Ever since the Federal Reserve sounded the alarm over precarious interest rates, real estate investment trusts (REITs) have been on shaky ground. The issue plaguing the top REITs slated for sale, however, surpasses mere macroeconomic concerns.

What these unfortunate REITs face is a juxtaposition of REIT-specific and property class-specific obstacles. Whether due to debt burdens or tenant quality, these REITs find themselves in dire straits. Particularly hard-hit are certain real estate sectors like office spaces, enduring a seismic shift in demand that could be permanent.

While these risky REITs might present a short-lived trading opportunity — should financial results exceed expectations or positive updates emerge — the long-term outlook remains bleak.

With the looming threat of slashed distributions, suspensions, and further price plummeting, wisdom dictates swiftly cutting ties with these REITs if you currently hold any. And if you haven’t already, keep these REITs at arm’s length.

Global Net Lease (GNL)

Group of colleagues discuss something in an office conference room, with commercial real estate

Global Net Lease (NYSE: GNL) is a REIT focusing on triple net lease (NNN) properties in the United States and Europe, encompassing over 1,200 industrial, office, and retail properties, with 72% being single-tenant.

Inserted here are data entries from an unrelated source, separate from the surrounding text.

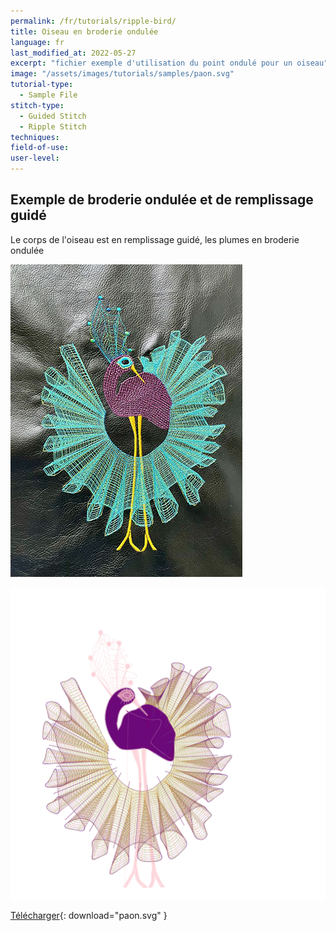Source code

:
 ```yaml
---
permalink: /fr/tutorials/ripple-bird/
title: Oiseau en broderie ondulée
language: fr
last_modified_at: 2022-05-27
excerpt: "fichier exemple d'utilisation du point ondulé pour un oiseau"
image: "/assets/images/tutorials/samples/paon.svg"
tutorial-type:
  - Sample File
stitch-type:
  - Guided Stitch
  - Ripple Stitch
techniques:
field-of-use:
user-level:
---
```

## Exemple de broderie ondulée et de  remplissage guidé

Le corps de l'oiseau est en remplissage guidé, les plumes en broderie ondulée

![Exemple brodé](/assets/images/tutorials/tutorial-preview-images/paon.jpg)

![Exemple de frange](/assets/images/tutorials/samples/paon.svg)

[Télécharger](/assets/images/tutorials/samples/paon.svg){: download="paon.svg" }
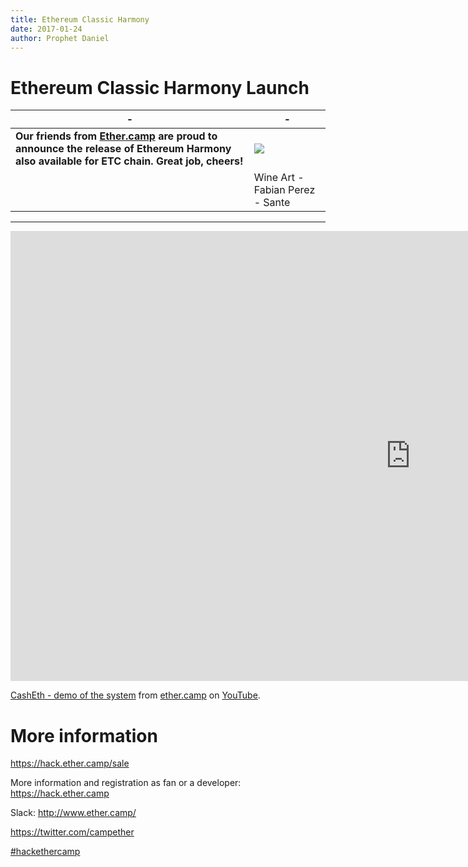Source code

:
 ```yaml
---
title: Ethereum Classic Harmony
date: 2017-01-24
author: Prophet Daniel
---
```


# Ethereum Classic Harmony Launch

| - | - |
|---|---|
**Our friends from <a href="http://www.ether.camp/">Ether.camp</a> are proud to announce the release of Ethereum Harmony also available for ETC chain. Great job, cheers!**|![](https://s-media-cache-ak0.pinimg.com/236x/9b/42/b1/9b42b1d4b5547cffd5675f2b7230e5a8.jpg)|
||Wine Art - Fabian Perez - Sante|

-----

<iframe width="1280" height="720" src="https://www.youtube-nocookie.com/embed/vqAIMxZrE8Q" frameborder="0" allowfullscreen></iframe>
<p><a href="https://hack.ether.camp/sale">CashEth - demo of the system</a> from <a href="https://www.youtube.com/channel/UC9GC7dr_V9RWVBIGrdYq0MQ">ether.camp</a> on <a href="https://youtube.com">YouTube</a>.</p>


# More information

<a href="https://hack.ether.camp/sale">https://hack.ether.camp/sale</a>

More information and registration as fan or a developer: https://hack.ether.camp

Slack: http://www.ether.camp/

https://twitter.com/campether

<a href="https://www.youtube.com/results?q=%23hackethercamp">#hackethercamp</a> 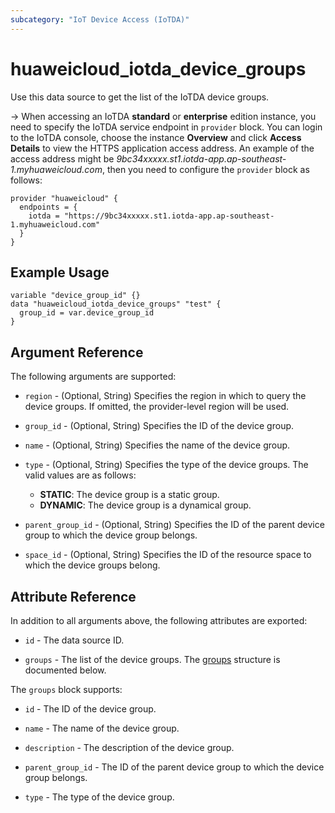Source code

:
 ```yaml
---
subcategory: "IoT Device Access (IoTDA)"
---
```


# huaweicloud_iotda_device_groups

Use this data source to get the list of the IoTDA device groups.

-> When accessing an IoTDA **standard** or **enterprise** edition instance, you need to specify
  the IoTDA service endpoint in `provider` block.
  You can login to the IoTDA console, choose the instance **Overview** and click **Access Details**
  to view the HTTPS application access address. An example of the access address might be
  *9bc34xxxxx.st1.iotda-app.ap-southeast-1.myhuaweicloud.com*, then you need to configure the
  `provider` block as follows:

  ```hcl
  provider "huaweicloud" {
    endpoints = {
      iotda = "https://9bc34xxxxx.st1.iotda-app.ap-southeast-1.myhuaweicloud.com"
    }
  }
  ```

## Example Usage

```hcl
variable "device_group_id" {}
data "huaweicloud_iotda_device_groups" "test" {
  group_id = var.device_group_id
}
```

## Argument Reference

The following arguments are supported:

* `region` - (Optional, String) Specifies the region in which to query the device groups.
  If omitted, the provider-level region will be used.

* `group_id` - (Optional, String) Specifies the ID of the device group.

* `name` - (Optional, String) Specifies the name of the device group.

* `type` - (Optional, String) Specifies the type of the device groups.
  The valid values are as follows:
  + **STATIC**: The device group is a static group.
  + **DYNAMIC**: The device group is a dynamical group.

* `parent_group_id` - (Optional, String) Specifies the ID of the parent device group to which the device group belongs.

* `space_id` - (Optional, String) Specifies the ID of the resource space to which the device groups belong.

## Attribute Reference

In addition to all arguments above, the following attributes are exported:

* `id` - The data source ID.

* `groups` - The list of the device groups.
  The [groups](#iotda_device_groups) structure is documented below.

<a name="iotda_device_groups"></a>
The `groups` block supports:

* `id` - The ID of the device group.

* `name` - The name of the device group.

* `description` - The description of the device group.

* `parent_group_id` - The ID of the parent device group to which the device group belongs.

* `type` - The type of the device group.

GNL’s vulnerability stems from high vacancy risks in its single-tenant office properties, exacerbated by the prevalence and permanency of remote work. Moreover, the REIT’s substantial debt burden puts it at risk of further share dilution through stock issuances for debt repayment.

As part of its cash-preservation strategy, GNL has been reducing its dividends. Despite its tempting 15% forward annual yield, future distribution cuts are anticipated, likely triggering more share devaluations. The allure of high payouts pales in comparison to the imminent risks.

Medical Properties Trust (MPW)

Blurred hospital images, Medical Properties Trust (MPW)

Medical Properties Trust (NYSE: MPW), not long ago perceived as a prime short-squeeze candidate amid tenant troubles, has taken a nosedive, plummeting 26% in recent weeks. This downfall follows the potential collapse of Steward Health’s deal to sell its physician group.

Steward Health, a problematic tenant, was expected to utilize the sale proceeds to settle rental dues with MPW. Compounding the issue, Prospect Medical Holdings, another financially distressed tenant, poses further threats of distribution cuts and stock depreciation, leaving investors with a hasty exit strategy.

NexPoint Diversified Real Estate Trust (NXDT)

We’ve barely scratched the surface of the distress permeating the beleaguered REIT sector. Amid unsettling trends and uncertain futures, investors would be prudent to exercise caution and evaluate their holdings judiciously to avoid further fiscal mishaps.








Challenges in the Diverse REIT Landscape

Challenges in the Diverse REIT Landscape

NexPoint Diversified Real Estate Trust (NYSE:NXDT) owns a wide array of real estate assets, spanning from single-family homes to self-storage facilities and various other real estate income classes. Theoretically, this diversification should safeguard investors. However, a closer look reveals a different story.

The Tale of NexPoint Diversified Real Estate Trust

Despite spreading its investments, NXDT stock has witnessed a steep decline of over 55% in the past year. This downtrend stems from several risky assets, including rent-stabilized single-family homes and a Dallas office tower with an alarming 49% vacancy rate as per NexPoint’s latest presentation. Market sentiments reflect underlying risks, and the lingering question remains: is the nearly 60% discount truly indicative of the peril ahead?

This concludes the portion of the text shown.